Return, word for word, only the lines of the data below that lie between the line with "- Bounding box generation and overlay export" and the line with "- Visualization options", those two lines included.

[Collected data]
---*---

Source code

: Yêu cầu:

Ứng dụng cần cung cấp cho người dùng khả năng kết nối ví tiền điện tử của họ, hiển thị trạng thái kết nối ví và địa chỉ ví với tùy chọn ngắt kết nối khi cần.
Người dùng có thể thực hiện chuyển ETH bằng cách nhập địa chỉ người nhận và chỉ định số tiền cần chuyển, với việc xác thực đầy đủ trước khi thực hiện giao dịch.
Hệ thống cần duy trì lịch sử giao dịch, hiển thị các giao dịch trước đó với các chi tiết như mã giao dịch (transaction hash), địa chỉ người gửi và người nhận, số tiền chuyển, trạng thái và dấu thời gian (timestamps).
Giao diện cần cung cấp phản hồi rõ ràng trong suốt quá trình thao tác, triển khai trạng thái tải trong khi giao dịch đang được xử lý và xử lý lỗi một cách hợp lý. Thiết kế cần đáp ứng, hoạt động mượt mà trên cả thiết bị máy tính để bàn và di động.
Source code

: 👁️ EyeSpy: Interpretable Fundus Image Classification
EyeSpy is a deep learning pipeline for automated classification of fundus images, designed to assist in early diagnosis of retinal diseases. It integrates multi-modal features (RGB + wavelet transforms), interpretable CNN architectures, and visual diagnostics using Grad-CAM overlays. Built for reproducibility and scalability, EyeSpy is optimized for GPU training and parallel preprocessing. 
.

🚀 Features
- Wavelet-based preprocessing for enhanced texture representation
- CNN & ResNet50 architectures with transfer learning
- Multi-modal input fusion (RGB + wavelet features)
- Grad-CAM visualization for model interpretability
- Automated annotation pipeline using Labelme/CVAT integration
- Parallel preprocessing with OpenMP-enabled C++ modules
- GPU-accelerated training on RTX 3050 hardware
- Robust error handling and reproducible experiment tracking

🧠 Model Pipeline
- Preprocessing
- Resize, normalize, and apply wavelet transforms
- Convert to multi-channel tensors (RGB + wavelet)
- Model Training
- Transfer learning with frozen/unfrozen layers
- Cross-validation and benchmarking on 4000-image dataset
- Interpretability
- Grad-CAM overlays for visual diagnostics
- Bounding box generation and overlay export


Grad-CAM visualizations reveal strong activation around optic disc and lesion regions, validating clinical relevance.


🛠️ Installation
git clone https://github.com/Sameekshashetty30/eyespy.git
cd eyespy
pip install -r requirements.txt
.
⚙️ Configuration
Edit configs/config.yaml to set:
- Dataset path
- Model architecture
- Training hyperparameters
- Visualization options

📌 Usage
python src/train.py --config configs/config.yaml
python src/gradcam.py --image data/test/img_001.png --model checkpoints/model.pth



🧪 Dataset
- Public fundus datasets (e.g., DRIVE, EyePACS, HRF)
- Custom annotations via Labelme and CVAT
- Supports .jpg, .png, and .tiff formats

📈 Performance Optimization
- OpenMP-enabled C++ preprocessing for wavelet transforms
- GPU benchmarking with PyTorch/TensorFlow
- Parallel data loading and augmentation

---*---

--- Solution below ---
- Bounding box generation and overlay export


Grad-CAM visualizations reveal strong activation around optic disc and lesion regions, validating clinical relevance.


🛠️ Installation
git clone https://github.com/Sameekshashetty30/eyespy.git
cd eyespy
pip install -r requirements.txt
.
⚙️ Configuration
Edit configs/config.yaml to set:
- Dataset path
- Model architecture
- Training hyperparameters
- Visualization options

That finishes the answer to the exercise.